Ibu korban yang saat itu tanpa ditemani kuasa hukum diminta bicara dengan direkam keterangannya untuk menjelaskan ke media supaya tidak ada kesimpangsiuran berita.
Haedir menyatakan, kedatangan ini diikuti dengan beredarnya pemberitaan dan foto Ibu korban bersama Kapolres, yang disebut-sebut Ibu korban berjanji akan membawa bukti ke Polres Luwu Timur.
Ketiga, pada Sabtu (9/10/2021) malam. Tim dari Polres Luwu Timur mendatangi kediaman kerabat Ibu korban untuk membahas soal ramainya fakta yang tidak berimbang dalam pemberitaan kepada keluarga besar korban.
Keempat, Minggu (10/10/2021) pagi. Sebanyak tiga orang dari P2TP2A Luwu Timur kembali mendatangi pihak korban dengan alasan untuk mengambil data. Namun, ibu korban menolak kedatangan mereka dan menyuruh mereka pulang.
"Ibu korban sempat menegur salah satu dari orang yang datang karena mengambil gambar atau video Ibu korban secara diam-diam," terang Haedir.
Atas rentetan kedatangan tersebut, pihak kuasa hukum pun menyayangkan langkah Polres dan P2TP2A Luwu Timur.
Haedir mengatakan, Polres dan P2TP2A Luwu Timur seharusnya memahami bahwa kedatangan mereka dengan membawa media telah menyalahi prinsip perlindungan khusus terhadap anak yang berhadapan dengan hukum, yakni hak atas kerahasiaan identitas.
Hal ini diatur dalam Pasal 17 ayat (2) Undang-undang Nomor 23 Tahun 2002 tentang Perlindungan Anak.

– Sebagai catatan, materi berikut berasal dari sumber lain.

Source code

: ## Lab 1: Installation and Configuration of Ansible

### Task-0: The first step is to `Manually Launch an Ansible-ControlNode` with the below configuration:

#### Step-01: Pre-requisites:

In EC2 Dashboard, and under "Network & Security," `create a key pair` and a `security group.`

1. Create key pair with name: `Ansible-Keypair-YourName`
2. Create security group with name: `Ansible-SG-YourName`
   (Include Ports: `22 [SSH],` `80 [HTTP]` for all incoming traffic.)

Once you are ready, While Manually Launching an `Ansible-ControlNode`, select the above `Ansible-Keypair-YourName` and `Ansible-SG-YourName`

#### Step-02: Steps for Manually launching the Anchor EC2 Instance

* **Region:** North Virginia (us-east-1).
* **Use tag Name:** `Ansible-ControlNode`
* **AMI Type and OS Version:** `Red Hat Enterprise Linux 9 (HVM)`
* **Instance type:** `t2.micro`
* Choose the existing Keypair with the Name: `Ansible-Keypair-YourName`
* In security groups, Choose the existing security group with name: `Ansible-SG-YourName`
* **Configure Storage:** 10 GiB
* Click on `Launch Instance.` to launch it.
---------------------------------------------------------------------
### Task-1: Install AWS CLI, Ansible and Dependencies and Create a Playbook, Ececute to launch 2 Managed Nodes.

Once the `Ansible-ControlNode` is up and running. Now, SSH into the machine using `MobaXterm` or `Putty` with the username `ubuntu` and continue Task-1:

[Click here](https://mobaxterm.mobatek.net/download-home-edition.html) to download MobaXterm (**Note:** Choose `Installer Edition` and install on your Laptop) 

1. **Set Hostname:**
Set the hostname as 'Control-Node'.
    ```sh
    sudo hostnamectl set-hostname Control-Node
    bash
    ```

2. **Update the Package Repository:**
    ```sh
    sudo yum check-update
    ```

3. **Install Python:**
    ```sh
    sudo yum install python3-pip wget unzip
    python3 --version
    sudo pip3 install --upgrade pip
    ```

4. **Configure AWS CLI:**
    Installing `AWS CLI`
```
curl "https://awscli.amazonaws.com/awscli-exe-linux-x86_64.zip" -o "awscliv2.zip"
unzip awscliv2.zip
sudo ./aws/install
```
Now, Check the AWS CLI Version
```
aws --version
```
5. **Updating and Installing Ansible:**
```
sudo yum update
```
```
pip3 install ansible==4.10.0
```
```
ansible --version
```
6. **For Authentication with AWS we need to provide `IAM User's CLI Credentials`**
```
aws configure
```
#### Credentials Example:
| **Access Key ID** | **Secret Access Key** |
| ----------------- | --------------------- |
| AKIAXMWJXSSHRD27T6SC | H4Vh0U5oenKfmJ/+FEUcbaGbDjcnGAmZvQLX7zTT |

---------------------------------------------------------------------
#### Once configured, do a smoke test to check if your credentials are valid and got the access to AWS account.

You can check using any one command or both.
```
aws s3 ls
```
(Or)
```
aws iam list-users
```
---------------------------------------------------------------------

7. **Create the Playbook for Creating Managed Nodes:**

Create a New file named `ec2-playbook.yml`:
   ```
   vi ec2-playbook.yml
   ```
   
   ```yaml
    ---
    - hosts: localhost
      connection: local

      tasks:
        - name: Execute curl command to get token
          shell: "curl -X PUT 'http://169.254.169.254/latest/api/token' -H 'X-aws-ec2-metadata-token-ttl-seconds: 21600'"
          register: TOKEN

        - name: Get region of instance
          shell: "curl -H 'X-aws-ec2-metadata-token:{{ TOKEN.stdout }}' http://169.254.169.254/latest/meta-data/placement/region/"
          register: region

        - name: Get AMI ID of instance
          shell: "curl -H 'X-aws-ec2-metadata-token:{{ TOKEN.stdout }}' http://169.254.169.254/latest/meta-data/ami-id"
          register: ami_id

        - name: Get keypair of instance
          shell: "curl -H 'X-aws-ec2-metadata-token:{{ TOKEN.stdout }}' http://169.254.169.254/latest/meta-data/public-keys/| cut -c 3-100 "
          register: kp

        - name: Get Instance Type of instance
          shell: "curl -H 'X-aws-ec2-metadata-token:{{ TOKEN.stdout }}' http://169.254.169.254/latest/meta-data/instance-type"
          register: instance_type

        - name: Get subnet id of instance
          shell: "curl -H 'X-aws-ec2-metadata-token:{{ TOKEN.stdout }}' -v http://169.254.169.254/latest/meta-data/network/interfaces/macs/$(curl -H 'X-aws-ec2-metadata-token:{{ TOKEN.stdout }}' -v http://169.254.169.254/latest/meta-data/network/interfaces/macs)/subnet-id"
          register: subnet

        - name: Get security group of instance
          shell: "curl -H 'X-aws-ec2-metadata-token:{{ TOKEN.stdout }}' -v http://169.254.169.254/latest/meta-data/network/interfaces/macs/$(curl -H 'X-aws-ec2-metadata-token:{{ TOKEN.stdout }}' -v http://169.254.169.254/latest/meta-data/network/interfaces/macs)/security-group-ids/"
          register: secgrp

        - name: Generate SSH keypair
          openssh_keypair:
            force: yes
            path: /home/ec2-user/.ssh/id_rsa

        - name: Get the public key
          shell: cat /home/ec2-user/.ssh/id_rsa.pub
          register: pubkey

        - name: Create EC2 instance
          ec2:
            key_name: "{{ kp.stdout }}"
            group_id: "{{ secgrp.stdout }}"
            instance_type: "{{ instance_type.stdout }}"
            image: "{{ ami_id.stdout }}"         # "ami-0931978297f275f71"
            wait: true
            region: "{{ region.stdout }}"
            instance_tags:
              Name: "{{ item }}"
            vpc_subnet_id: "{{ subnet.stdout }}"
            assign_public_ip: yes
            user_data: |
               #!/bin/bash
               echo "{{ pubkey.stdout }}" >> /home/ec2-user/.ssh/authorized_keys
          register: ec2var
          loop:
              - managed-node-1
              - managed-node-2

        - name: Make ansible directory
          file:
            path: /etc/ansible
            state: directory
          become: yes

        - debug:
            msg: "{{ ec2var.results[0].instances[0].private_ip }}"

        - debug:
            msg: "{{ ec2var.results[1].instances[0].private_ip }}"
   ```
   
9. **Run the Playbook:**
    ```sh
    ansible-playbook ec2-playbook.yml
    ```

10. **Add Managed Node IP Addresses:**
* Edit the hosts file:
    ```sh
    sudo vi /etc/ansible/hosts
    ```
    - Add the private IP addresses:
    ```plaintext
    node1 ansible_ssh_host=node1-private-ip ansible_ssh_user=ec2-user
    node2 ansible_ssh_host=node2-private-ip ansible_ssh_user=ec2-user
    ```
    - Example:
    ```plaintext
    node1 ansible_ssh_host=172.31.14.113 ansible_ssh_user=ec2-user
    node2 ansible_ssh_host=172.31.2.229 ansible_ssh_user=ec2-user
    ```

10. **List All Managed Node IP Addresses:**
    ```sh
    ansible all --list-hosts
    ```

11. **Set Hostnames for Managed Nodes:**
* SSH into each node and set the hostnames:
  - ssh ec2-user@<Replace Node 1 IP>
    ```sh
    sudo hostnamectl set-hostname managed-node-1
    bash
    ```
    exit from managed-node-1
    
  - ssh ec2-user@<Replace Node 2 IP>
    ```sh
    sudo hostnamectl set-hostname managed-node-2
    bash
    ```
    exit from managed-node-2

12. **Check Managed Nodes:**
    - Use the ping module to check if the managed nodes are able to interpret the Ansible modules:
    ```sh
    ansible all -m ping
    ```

Adapun bunyi pasal tersebut, yakni: "Setiap anak yang menjadi korban atau pelaku kekerasan seksual atau yang berhadapan dengan hukum berhak dirahasiakan".
Selain itu, pihaknya kembali menegaskan bahwa keberatan penghentian penyelidikan kasus juga karena adanya dugaan kuat kesalahan prosedur yang dilakukan oleh P2TP2A dan Polres Luwu Timur.
"Sehingga tidak semestinya kedua pihak tersebut menemui pelapor atau korban," tegas dia.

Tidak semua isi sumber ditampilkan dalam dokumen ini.